Before they can overthrow her, one of the children—Edmund—is
lured into her power by the magic Turkish Delight she feeds him. This
makes him silly and vulnerable—not unlike being roofied—and soon,
he is her spy.
“She comes of your father Adam's first wife, her they called
Lilith. And she was one of the Jinn.” The
words used to describe the White Witch by the friendly Beaver, who is
helping the children. Lilith, from the Bible, was, actually created
the same time as Adam, but out of the same dirt as him—unlike Eve,
who was created from his rib. In an excerpt from The Hebrew Myths by
Robert Graves, Lilith was banished because she did not want to “lie
beneath Adam” since she was created out of the same dirt he was,
and didn't see why she had to obey him. She left him eventually, and
became a demon or in charge of the demons, and was basically the
first example of a woman who chose to do what she wanted. Jinns on
the other hand, are supernatural creatures of Arabic and Muslim
mythology, and it's mostly to this that the Narnia books take
exception. While the Beavers and the children eat fish and potatoes,
Edmund has already been corrupted by the Turkish Delight, he betrays
his whole family for it, and is betrayed in turn. (In later books,
the dark-skinned Calormen have many gods and are slightly ridiculous,
and the hero turns out to be a royal Northern, beautiful and fair and
ruled by Aslan, the Christ-lion figure).
“He had eaten his share of the dinner, but he hadn't really
enjoyed it because he was thinking all the time about Turkish
Delight—and there's nothing that spoils the taste of good ordinary
food half so much as the memory of bad magic food.”
Now, in Lewis' time, Turkish
Delight was the ultimate in imported confectionery, and in war-time
England, when the book was written and set, sweets were hard to get.
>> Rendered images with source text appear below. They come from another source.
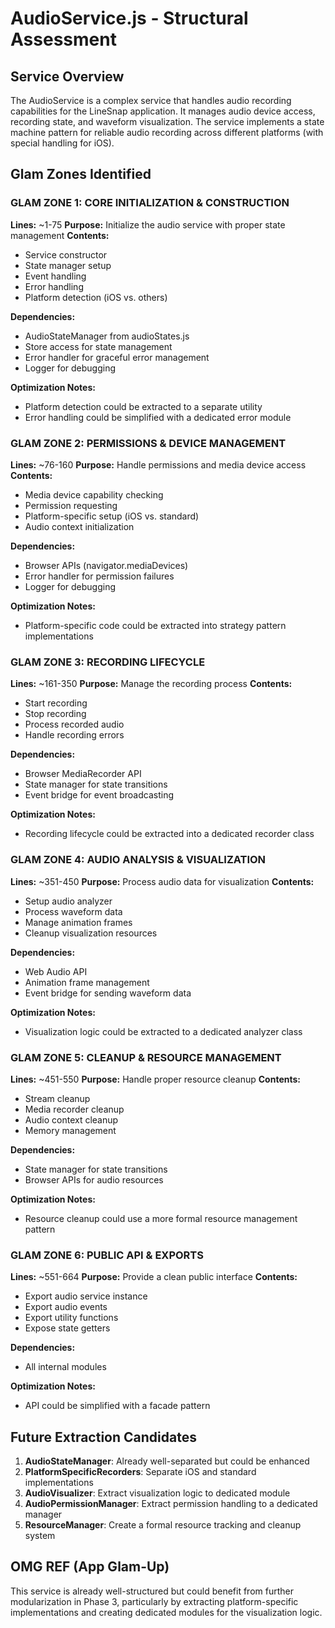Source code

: # AudioService.js - Structural Assessment

## Service Overview

The AudioService is a complex service that handles audio recording capabilities for the LineSnap application. It manages audio device access, recording state, and waveform visualization. The service implements a state machine pattern for reliable audio recording across different platforms (with special handling for iOS).

## Glam Zones Identified

### GLAM ZONE 1: CORE INITIALIZATION & CONSTRUCTION
**Lines:** ~1-75
**Purpose:** Initialize the audio service with proper state management
**Contents:**
- Service constructor
- State manager setup
- Event handling
- Error handling
- Platform detection (iOS vs. others)

**Dependencies:**
- AudioStateManager from audioStates.js
- Store access for state management
- Error handler for graceful error management
- Logger for debugging

**Optimization Notes:**
- Platform detection could be extracted to a separate utility
- Error handling could be simplified with a dedicated error module

### GLAM ZONE 2: PERMISSIONS & DEVICE MANAGEMENT
**Lines:** ~76-160
**Purpose:** Handle permissions and media device access
**Contents:**
- Media device capability checking
- Permission requesting
- Platform-specific setup (iOS vs. standard)
- Audio context initialization

**Dependencies:**
- Browser APIs (navigator.mediaDevices)
- Error handler for permission failures
- Logger for debugging

**Optimization Notes:**
- Platform-specific code could be extracted into strategy pattern implementations

### GLAM ZONE 3: RECORDING LIFECYCLE
**Lines:** ~161-350
**Purpose:** Manage the recording process
**Contents:**
- Start recording
- Stop recording
- Process recorded audio
- Handle recording errors

**Dependencies:**
- Browser MediaRecorder API
- State manager for state transitions
- Event bridge for event broadcasting

**Optimization Notes:**
- Recording lifecycle could be extracted into a dedicated recorder class

### GLAM ZONE 4: AUDIO ANALYSIS & VISUALIZATION
**Lines:** ~351-450
**Purpose:** Process audio data for visualization
**Contents:**
- Setup audio analyzer
- Process waveform data
- Manage animation frames
- Cleanup visualization resources

**Dependencies:**
- Web Audio API
- Animation frame management
- Event bridge for sending waveform data

**Optimization Notes:**
- Visualization logic could be extracted to a dedicated analyzer class

### GLAM ZONE 5: CLEANUP & RESOURCE MANAGEMENT
**Lines:** ~451-550
**Purpose:** Handle proper resource cleanup
**Contents:**
- Stream cleanup
- Media recorder cleanup
- Audio context cleanup
- Memory management

**Dependencies:**
- State manager for state transitions
- Browser APIs for audio resources

**Optimization Notes:**
- Resource cleanup could use a more formal resource management pattern

### GLAM ZONE 6: PUBLIC API & EXPORTS
**Lines:** ~551-664
**Purpose:** Provide a clean public interface
**Contents:**
- Export audio service instance
- Export audio events
- Export utility functions
- Expose state getters

**Dependencies:**
- All internal modules

**Optimization Notes:**
- API could be simplified with a facade pattern

## Future Extraction Candidates

1. **AudioStateManager**: Already well-separated but could be enhanced
2. **PlatformSpecificRecorders**: Separate iOS and standard implementations
3. **AudioVisualizer**: Extract visualization logic to dedicated module
4. **AudioPermissionManager**: Extract permission handling to a dedicated manager
5. **ResourceManager**: Create a formal resource tracking and cleanup system

## OMG REF (App Glam-Up)
This service is already well-structured but could benefit from further modularization in Phase 3, particularly by extracting platform-specific implementations and creating dedicated modules for the visualization logic.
Researchers say that maybe the idea of Narnia under the White Witch
where it was “always winter and never Christmas” led Lewis to
think of the sweet, after all, sugar rations were scarce during the
time, and he probably drew parallels between that life and the one he
was creating in Narnia.
I didn't like Turkish Delight the
first time I ate it. I had conjured up something soft and sweet, a
little like a marshmallow, but more exquisite, and the reality was a
rubbery gel like thing, made of starch and sugar, flavoured with
rosewater. Not quite something I'd betray one person for, let alone
a whole country, but then, mine wasn't flavoured with magic.